Task to carry out:
In the entries below, find the lines with the word "final" and copy them.

Source data START

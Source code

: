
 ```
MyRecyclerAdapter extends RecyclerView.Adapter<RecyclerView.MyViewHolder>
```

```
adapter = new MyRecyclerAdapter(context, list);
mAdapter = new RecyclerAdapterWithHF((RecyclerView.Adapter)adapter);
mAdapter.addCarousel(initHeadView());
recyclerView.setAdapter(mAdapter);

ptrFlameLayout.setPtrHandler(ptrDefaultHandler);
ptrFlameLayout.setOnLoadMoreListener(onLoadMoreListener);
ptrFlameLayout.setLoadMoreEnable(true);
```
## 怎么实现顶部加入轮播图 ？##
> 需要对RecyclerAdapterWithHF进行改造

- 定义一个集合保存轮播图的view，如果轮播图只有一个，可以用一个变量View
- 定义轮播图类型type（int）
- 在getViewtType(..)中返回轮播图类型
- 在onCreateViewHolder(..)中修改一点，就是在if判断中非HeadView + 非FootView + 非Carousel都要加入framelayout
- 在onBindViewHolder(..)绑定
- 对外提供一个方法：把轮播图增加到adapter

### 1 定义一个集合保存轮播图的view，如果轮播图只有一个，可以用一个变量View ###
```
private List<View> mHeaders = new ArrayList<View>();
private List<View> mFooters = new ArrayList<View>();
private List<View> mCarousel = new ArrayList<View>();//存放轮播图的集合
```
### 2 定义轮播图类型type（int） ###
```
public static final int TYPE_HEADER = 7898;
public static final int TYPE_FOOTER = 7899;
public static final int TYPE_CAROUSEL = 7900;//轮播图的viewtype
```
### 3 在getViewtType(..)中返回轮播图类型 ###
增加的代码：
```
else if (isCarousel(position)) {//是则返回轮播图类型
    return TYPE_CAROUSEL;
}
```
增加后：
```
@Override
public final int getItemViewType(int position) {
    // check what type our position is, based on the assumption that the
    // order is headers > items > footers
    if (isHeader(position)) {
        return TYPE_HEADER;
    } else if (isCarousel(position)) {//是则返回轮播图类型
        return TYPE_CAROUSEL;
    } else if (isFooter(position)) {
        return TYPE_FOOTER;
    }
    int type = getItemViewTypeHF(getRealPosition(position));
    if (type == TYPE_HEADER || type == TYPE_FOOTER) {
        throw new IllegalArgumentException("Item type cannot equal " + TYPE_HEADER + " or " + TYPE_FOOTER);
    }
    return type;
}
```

Source data END
Source data START

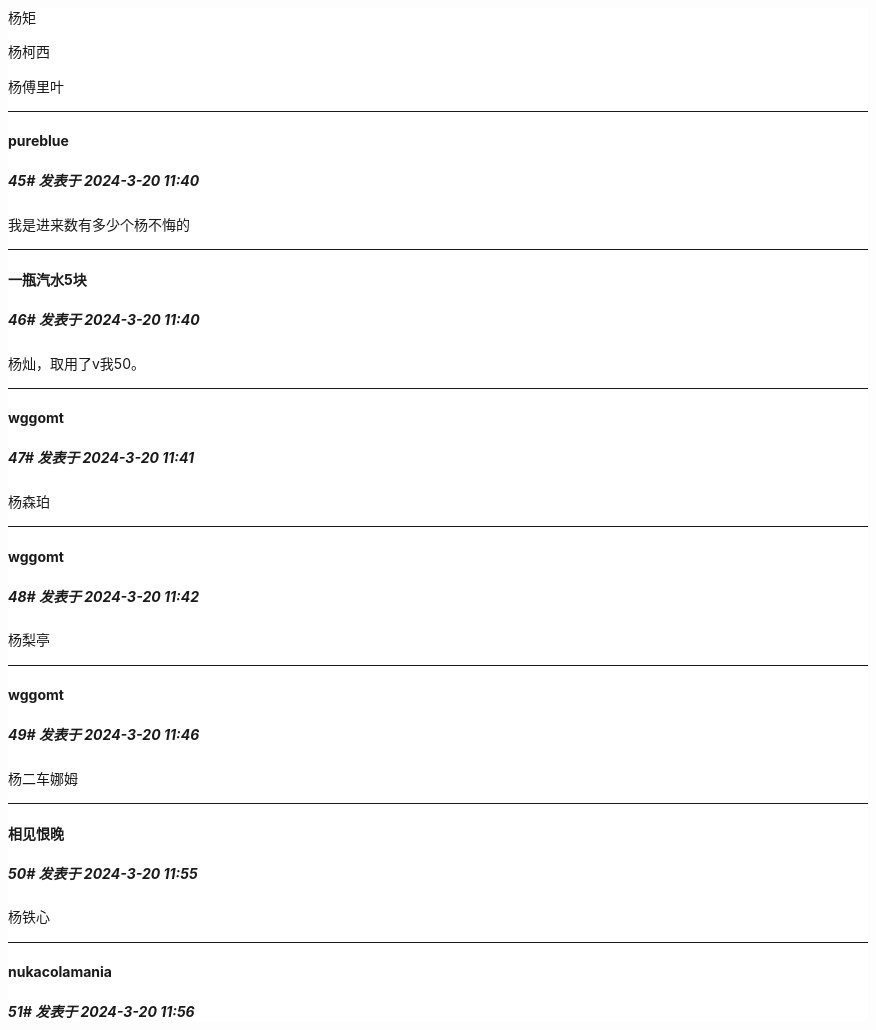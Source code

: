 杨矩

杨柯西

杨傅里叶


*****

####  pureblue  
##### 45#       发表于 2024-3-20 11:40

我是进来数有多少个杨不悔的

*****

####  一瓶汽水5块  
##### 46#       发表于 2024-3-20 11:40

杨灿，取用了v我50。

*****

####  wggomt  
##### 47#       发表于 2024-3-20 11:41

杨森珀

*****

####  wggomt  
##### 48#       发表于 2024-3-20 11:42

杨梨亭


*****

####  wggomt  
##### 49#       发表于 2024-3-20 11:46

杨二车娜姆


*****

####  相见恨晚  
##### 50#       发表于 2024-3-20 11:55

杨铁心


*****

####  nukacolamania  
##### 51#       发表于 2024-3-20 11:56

Source data END
Source data START

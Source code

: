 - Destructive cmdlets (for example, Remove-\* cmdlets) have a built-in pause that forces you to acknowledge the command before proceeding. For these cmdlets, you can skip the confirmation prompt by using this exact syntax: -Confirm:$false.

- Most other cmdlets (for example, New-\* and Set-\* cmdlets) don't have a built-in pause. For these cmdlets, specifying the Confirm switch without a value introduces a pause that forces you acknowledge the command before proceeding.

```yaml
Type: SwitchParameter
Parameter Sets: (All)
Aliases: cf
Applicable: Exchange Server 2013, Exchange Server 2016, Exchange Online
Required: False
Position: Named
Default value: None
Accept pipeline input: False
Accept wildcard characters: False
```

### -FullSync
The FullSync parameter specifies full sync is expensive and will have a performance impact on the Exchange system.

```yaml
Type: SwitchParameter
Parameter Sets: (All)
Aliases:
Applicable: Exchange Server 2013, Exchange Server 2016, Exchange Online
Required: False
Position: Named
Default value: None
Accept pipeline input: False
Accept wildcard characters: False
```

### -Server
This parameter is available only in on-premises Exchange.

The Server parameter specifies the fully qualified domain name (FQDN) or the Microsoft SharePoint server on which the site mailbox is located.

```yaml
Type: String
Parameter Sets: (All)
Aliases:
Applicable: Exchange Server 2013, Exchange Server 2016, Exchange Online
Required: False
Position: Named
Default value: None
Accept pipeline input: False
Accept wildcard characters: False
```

Source data END

Task output:
public static final int TYPE_HEADER = 7898;
public static final int TYPE_FOOTER = 7899;
public static final int TYPE_CAROUSEL = 7900;//轮播图的viewtype
public final int getItemViewType(int position) {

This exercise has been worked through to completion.